ヒゲールと別れた後ジェンナは「さっきは助かったわ。お礼に晩御飯を御馳走するわ」と言われたので、御相伴に預かる事にした。
案内された酒場には、ジェンナのパーティーメンバーの4人が居た。
「あっ!ジェンナ何処に行って居たんだ?」とツンツン頭の少年のバックがジェンナを見つけて声をかけて来た。
「ごめんなさい。ちょっと何時ものところに薬草を下ろして来たのよ。その帰り道でチンピラに絡まれて居たところをアルガドに助けてもらったの」と横にいるアルガドの事を説明する。
「そうだったのか。ありがとう」と素直にバックはアルガドに頭を下げてお礼を言う。
「気にするな。明日は同じ班で行動するんだ」と気にしてないと答える。
「そうか、でも礼は受け取ってくれよ。ジェンナは大事な仲間だからな」
「わかった」
「よし!そうと決まれば此処は俺達が出すから好きな物を頼んでくれ」と笑顔で告げるバック。

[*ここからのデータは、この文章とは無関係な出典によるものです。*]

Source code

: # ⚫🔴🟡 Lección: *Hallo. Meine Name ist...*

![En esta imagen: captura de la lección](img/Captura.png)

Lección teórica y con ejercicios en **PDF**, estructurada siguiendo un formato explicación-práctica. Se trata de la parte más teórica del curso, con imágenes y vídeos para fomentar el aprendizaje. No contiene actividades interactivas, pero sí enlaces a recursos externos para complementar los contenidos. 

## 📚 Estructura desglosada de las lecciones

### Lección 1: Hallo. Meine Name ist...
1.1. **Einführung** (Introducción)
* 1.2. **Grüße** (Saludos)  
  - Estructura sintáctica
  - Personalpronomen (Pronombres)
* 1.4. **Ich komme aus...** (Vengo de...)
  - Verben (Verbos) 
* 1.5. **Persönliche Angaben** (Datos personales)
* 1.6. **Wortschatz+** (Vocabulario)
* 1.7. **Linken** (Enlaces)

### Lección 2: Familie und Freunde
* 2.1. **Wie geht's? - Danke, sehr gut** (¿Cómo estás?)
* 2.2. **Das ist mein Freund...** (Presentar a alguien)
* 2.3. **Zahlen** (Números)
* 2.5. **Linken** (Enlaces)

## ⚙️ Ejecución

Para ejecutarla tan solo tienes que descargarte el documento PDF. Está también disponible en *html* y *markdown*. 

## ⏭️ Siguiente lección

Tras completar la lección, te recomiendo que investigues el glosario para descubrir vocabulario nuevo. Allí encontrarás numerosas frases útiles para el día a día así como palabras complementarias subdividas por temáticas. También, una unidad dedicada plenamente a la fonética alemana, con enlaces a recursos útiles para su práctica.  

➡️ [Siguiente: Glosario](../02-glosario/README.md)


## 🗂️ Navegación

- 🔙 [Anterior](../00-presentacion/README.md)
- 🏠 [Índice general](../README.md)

「……俺……達?……」とロブが不満そうにバックを睨むがバックは「良いだろロブ?ジェンナを助けてくれたんだしさ」と言うと渋々ロブは頷いた。
「あ、あの…ジェンナちゃんを!た、助けて下さいまして、あ、ありがとうございます!」とミリーは緊張した様子でお礼を告げて来る。

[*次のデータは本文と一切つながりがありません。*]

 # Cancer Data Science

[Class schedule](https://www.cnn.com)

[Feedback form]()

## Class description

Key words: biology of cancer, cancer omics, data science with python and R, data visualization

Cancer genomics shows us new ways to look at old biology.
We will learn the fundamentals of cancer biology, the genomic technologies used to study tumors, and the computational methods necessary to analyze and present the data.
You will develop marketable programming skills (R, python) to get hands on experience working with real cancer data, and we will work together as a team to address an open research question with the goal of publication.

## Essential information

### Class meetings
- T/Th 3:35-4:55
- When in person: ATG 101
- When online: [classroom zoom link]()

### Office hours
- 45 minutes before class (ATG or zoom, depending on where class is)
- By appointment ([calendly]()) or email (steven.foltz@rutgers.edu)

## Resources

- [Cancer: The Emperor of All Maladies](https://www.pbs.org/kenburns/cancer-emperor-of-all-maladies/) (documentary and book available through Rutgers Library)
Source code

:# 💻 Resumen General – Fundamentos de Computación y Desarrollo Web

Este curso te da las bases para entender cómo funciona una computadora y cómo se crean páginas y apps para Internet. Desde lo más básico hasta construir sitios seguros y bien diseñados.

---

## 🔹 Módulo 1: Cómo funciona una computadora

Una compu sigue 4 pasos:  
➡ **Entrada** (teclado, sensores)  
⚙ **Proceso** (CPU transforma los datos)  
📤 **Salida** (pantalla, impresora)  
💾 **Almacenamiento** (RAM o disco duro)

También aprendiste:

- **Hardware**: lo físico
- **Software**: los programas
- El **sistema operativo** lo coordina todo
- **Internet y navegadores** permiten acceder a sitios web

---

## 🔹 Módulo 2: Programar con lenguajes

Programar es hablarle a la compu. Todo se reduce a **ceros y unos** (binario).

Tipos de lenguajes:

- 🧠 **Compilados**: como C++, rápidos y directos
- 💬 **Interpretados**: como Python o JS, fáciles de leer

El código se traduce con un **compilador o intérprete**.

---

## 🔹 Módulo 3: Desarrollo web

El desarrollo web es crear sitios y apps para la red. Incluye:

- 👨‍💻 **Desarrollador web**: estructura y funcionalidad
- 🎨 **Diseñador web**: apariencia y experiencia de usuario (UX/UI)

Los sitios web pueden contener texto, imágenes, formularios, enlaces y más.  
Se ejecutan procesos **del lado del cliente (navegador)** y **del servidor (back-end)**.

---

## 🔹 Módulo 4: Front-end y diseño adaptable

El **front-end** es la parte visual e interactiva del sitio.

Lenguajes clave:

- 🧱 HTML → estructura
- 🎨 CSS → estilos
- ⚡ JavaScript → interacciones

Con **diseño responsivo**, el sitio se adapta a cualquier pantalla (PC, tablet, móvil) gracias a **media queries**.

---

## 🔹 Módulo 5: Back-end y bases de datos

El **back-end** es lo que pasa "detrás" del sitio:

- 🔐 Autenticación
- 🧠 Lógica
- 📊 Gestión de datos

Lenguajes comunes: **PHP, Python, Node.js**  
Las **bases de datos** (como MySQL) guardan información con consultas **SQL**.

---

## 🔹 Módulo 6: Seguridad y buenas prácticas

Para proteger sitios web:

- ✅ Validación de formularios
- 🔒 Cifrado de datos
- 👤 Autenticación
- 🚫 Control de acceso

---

どうやらミリーは、極度の人見知りで初対面の人とまともに話すのはかなり困難らしいが、打ち解けるととても元気な女の子だとジェンナが教えてくれた。
ウェイトレスが来たので、アルガドは遠慮無く料理を注文した。
「俺達はみんなこの近くの村の出でな大きくなったらビックになる。って決めて村を出てこのコメンドールの町に来たんだ。それで取り敢えず何をするにも金がいるから、傭兵になり将来の軍資金を集める為に今活動してるんだ。アルガドは何で傭兵になったんだ?」
基本的に傭兵同士は過去の詮索をしない。
要らないトラブルなどは御免だからだ。
アルガドがどう答えようか悩んでいると、ロブがバックの脇腹を小突いた。
それでハッ!とした表情を浮かべたバックは「すまない!今の話は忘れてくれ!」と頭を下げて来たので「大丈夫だ。気にしてない」と告げる。
微妙な空気が漂う中、ウェイトレスが料理を運んで来た。
この空気を変えようとジェンナが「さて!料理も来た事だし乾杯しましょう!」と元気よく告げて来た。
「そ、そうですね。食べましょう」とミリーもジェンナに乗りこの空気を払拭しようとする。
「そうだ〜食べよう〜おら腹が減って死にそうだ〜」と何時もの間延びした口調でトンゴも同意する。
「そうだな。冷めないうちに食べるか」とアルガドも告げるとバックも元気を取り戻し「よし!ならこの出会いに乾杯!」と音頭を取る。
それにみんなも「「「乾杯!!!」」」と続く。
運ばれて来た料理は、どれも美味しくて思い思いに談笑しながら食事をする。
思えばこうやって複数人でテーブルを囲み、楽しく喋りながら食事をするのは、初めての経験だな。
と考え深くこの景色を目に焼き付ける様に、全体を見回す。
酔ってウェイトレスにちょっかいを掛けて、宿の女将にどつき回されている馬鹿な傭兵や、仲間と肩を組み陽気に歌っている者達など、皆楽しそうに飲み食いをしている。
そんな光景を見ながら、アルガドも思わず頰を緩めながら食事を進めて行く。